Vous faites quoi, dans la vie ?
Iconoclaste. C'est, peu ou prou, mon vrai domaine d'activité. Du genre "Dynamiteur des intérêts de ma boîte" ou "Prof d'histoire qui refait l'histoire". Ce n'est pas tant que je monte systématiquement à la tribune pour contredire celui qui vient de beugler des ordres parler, non : je déteste juste les idées préfaites, surtout quand elles vont à l'encontre du bon sens (pire encore : dans un seul but financier). Je suis davantage à la recherche de l'essence de l'action professionnelle, comme au service de l'expérience en ce qu'elle a d'intense, et non dans ce qu'elle a de formel, de sclérosé. (Evidemment)
J'ai retrouvé cette idée dans la dernière compo de Leos Carax, Holy Motors, dans toutes les bonnes salles un peu barrées. J'avoue, de Carax, je n'avais vu que Tout le monde, et c'était pas un chef d'oeuvre. Pola X, Les amants du Pont-Neuf : entendu parler, oui, mais pas vu. Leos Carax a fait, avec Holy Motors, un puzzle autour d'Oscar (joué par un Denis Lavant qui donne tout, et qui aurait largement un prix d'interprétation cannois), un homme aux rendez-vous qui l'emmènent dans plusieurs vies, mené à elles en limousine par Céline (Edith Scob, maîtrisée, transpirant une finesse et une intelligence splendides), et croisant le chemin de la top model Kay (Eva Mendes, sculpturale), de sa fille Angèle (Jeanne Disson, brillante), de sa nièce (Elise Lhomeau, étonnante), d'un patron (Michel Piccoli, amusant), ou d'une collègue (Kylie Minogue, bouleversante). Holy Motors, j'y ai vu une succession de situations, presque une métaphore de l'existence, à moins que ce n'en soit une du cinéma. J'y ai vu des oppositions (l'homme d'affaire et la mendiante), des parallèles (l'homme d'affaire et le quartier chinois), des soumissions (à la technologie dans le 2nd rendez-vous, à l'apparence dans le 3e, au diktat social dans le dernier, au temps qui passe dans la limousine), des purs moments d'humanité (avec sa fille, avec son ex, avec sa nièce), des instants d'esthétique incroyable (la scène du cimetière, celle de l'église, de la Samaritaine...). De sens global, je n'en ai pas trouvé. J'ai laissé de côté la quête du sens pour jouir de l'instant et de la durée.
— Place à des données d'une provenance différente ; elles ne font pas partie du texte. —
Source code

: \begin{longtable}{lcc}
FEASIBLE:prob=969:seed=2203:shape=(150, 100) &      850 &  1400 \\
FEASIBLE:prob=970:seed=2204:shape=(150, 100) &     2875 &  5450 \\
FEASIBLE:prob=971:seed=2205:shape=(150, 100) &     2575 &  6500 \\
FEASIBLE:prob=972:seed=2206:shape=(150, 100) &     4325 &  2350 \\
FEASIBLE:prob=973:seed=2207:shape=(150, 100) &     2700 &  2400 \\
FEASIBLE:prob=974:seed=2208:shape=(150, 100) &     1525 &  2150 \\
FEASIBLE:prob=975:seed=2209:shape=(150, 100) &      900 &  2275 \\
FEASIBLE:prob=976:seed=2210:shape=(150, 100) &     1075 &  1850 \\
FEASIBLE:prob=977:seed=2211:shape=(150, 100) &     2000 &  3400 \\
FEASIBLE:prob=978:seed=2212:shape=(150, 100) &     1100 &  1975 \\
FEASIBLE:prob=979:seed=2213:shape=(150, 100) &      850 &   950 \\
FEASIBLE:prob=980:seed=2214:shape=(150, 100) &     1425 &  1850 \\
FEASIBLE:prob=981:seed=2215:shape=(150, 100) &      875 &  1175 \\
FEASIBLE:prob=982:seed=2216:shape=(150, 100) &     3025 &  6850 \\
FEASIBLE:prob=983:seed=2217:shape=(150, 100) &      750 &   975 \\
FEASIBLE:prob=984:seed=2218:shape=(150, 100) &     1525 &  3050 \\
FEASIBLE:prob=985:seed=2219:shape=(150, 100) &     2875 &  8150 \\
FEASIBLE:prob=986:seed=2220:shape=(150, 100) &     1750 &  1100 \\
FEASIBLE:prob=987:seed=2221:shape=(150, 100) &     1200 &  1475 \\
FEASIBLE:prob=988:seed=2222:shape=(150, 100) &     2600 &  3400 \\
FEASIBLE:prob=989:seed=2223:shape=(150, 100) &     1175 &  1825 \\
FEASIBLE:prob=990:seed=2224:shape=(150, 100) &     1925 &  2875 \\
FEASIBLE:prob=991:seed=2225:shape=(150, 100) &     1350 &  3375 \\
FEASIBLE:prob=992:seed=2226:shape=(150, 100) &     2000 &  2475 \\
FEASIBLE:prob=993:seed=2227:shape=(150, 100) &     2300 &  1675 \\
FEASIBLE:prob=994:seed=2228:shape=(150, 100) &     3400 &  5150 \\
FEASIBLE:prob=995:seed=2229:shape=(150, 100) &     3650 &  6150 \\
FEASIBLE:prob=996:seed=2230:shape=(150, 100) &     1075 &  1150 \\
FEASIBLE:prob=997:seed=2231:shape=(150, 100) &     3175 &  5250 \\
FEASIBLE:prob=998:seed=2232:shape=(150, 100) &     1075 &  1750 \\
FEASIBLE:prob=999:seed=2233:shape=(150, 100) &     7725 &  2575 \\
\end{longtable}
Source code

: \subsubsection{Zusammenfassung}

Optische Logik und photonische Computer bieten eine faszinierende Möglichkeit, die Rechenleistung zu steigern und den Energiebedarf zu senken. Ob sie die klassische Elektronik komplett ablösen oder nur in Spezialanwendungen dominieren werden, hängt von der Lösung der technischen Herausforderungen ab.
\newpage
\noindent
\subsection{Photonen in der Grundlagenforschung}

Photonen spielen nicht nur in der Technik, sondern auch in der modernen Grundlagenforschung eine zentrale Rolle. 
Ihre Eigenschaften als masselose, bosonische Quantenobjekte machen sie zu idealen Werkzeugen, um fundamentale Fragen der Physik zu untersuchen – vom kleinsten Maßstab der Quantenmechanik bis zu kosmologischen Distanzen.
C'est sans doute ça, le lien le plus évident - pour moi - entre Holy Motors et mes jours : les extraits sont intenses, dissemblables et incohérents au premier abord, mais l'ensemble est énigmatique et satisfaisant. Déconstructions... réassemblées
Je continue comme j'ai commencé : pour la beauté du geste.